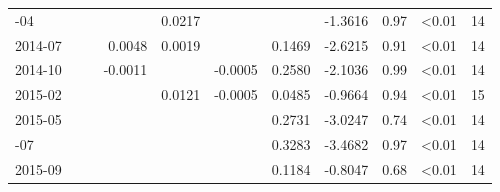\begin{table}
\begin{tabular}[t]{lrrrrrrrrlr}
\addlinespace
2014-04 &  &  &  & 0.0217 &  &  & -1.3616 & 0.97 & \textless0.01 & 14\\
2014-07 &  &  & 0.0048 & 0.0019 &  & 0.1469 & -2.6215 & 0.91 & \textless0.01 & 14\\
2014-10 &  &  & -0.0011 &  & -0.0005 & 0.2580 & -2.1036 & 0.99 & \textless0.01 & 14\\
2015-02 &  &  &  & 0.0121 & -0.0005 & 0.0485 & -0.9664 & 0.94 & \textless0.01 & 15\\
2015-05 &  &  &  &  &  & 0.2731 & -3.0247 & 0.74 & \textless0.01 & 14\\
\addlinespace
2015-07 &  &  &  &  &  & 0.3283 & -3.4682 & 0.97 & \textless0.01 & 14\\
2015-09 &  &  &  &  &  & 0.1184 & -0.8047 & 0.68 & \textless0.01 & 14\\
\bottomrule
\end{tabular}
\end{table}
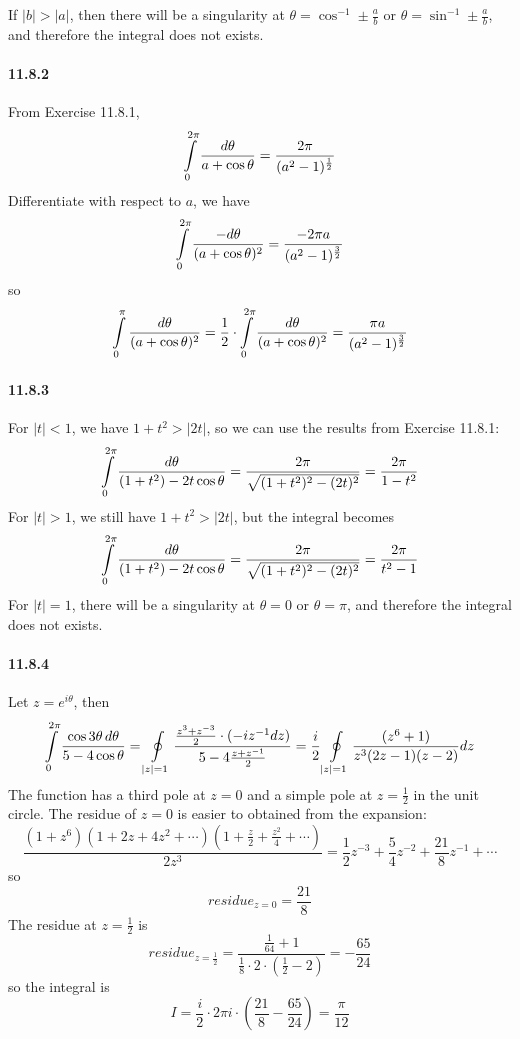 \documentclass[a4paper]{article}
\begin{document}
If $|b|>|a|$, then there will be a singularity at $\theta=\cos^{-1}\pm\frac{a}{b}$ or $\theta=\sin^{-1}\pm\frac{a}{b}$, and therefore the integral does not exists.

\paragraph{11.8.2}
From Exercise 11.8.1, 
\[
\int\displaylimits_0^{2\pi}\frac{d\theta}{a+\cos\theta}=\frac{2\pi}{(a^2-1)^{\frac{1}{2}}}
\]
Differentiate with respect to $a$, we have
\[
\int\displaylimits_0^{2\pi}\frac{-d\theta}{(a+\cos\theta)^2}=\frac{-2\pi a}{(a^2-1)^{\frac{3}{2}}}
\]
so
\[
\int\displaylimits_0^{\pi}\frac{d\theta}{(a+\cos\theta)^2}=\frac{1}{2}\cdot\int\displaylimits_0^{2\pi}\frac{d\theta}{(a+\cos\theta)^2}=\frac{\pi a}{(a^2-1)^{\frac{3}{2}}}
\]

\paragraph{11.8.3}
For $|t|<1$, we have $1+t^2>|2t|$, so we can use the results from Exercise 11.8.1:
\[
\int\displaylimits_0^{2\pi}\frac{d\theta}{(1+t^2)-2t\cos\theta}=\frac{2\pi}{\sqrt{(1+t^2)^2-(2t)^2}}=\frac{2\pi}{1-t^2}
\]
For $|t|>1$, we still have $1+t^2>|2t|$, but the integral becomes
\[
\int\displaylimits_0^{2\pi}\frac{d\theta}{(1+t^2)-2t\cos\theta}=\frac{2\pi}{\sqrt{(1+t^2)^2-(2t)^2}}=\frac{2\pi}{t^2-1}
\]
For $|t|=1$, there will be a singularity at $\theta=0$ or $\theta=\pi$, and therefore the integral does not exists.

\paragraph{11.8.4}
Let $z=e^{i\theta}$, then
\[
\int\displaylimits_0^{2\pi}\frac{\cos3\theta\,d\theta}{5-4\cos\theta}=\oint\displaylimits_{|z|=1}\frac{\frac{z^3+z^{-3}}{2}\cdot(-iz^{-1}dz)}{5-4\frac{z+z^{-1}}{2}}=\frac{i}{2}\oint\displaylimits_{|z|=1}\frac{(z^6+1)}{z^3(2z-1)(z-2)}dz
\]
The function has a third pole at $z=0$ and a simple pole at $z=\frac{1}{2}$ in the unit circle. The residue of $z=0$ is easier to obtained from the expansion:
\[
\frac{(1+z^6)(1+2z+4z^2+\cdots)(1+\frac{z}{2}+\frac{z^2}{4}+\cdots)}{2z^3}=\frac{1}{2}z^{-3}+\frac{5}{4}z^{-2}+\frac{21}{8}z^{-1}+\cdots
\]
so
\[
residue_{z=0}=\frac{21}{8}
\]
The residue at $z=\frac{1}{2}$ is
\[
residue_{z=\frac{1}{2}}=\frac{\frac{1}{64}+1}{\frac{1}{8}\cdot2\cdot(\frac{1}{2}-2)}=-\frac{65}{24}
\]
so the integral is
\[
I=\frac{i}{2}\cdot2\pi i\cdot(\frac{21}{8}-\frac{65}{24})=\frac{\pi}{12}
\]
\end{document}
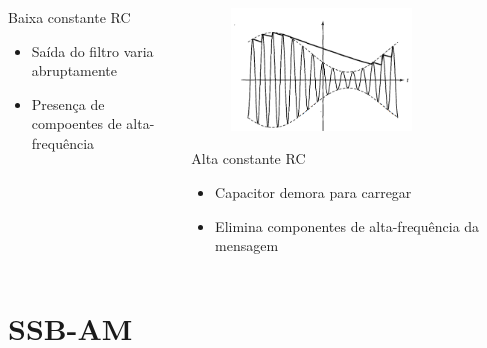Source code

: \documentclass[10pt,hyperref={pdfpagemode=FullScreen},aspectratio=169]{beamer}
\begin{document}
\begin{frame}
\begin{columns}[T]
\begin{column}{0.45\textwidth}
        \begin{block}{Baixa constante RC}
          \begin{itemize}
            \item Saída do filtro varia abruptamente
            \item Presença de compoentes de alta-frequência
          \end{itemize}
        \end{block}        
  \end{column}
  \begin{column}{0.45\textwidth}
    \begin{figure}[!t]
      \begin{center}
        \includegraphics[width= 0.75\textwidth]{Fig/demod_am_conv_alto_rc.png}  
      \end{center}
    \end{figure}
    \begin{block}{Alta constante RC}
          \begin{itemize}
            \item Capacitor demora para carregar
            \item Elimina componentes de alta-frequência da mensagem
          \end{itemize}
    \end{block}        
  \end{column}
\end{columns}
\end{frame}


\section{SSB-AM}
\end{document}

————

== Task to carry out ==
Would you please return all lines of the data that include the word "paragraph"?

== Response to the task ==
\paragraph{11.8.2}
\paragraph{11.8.3}
\paragraph{11.8.4}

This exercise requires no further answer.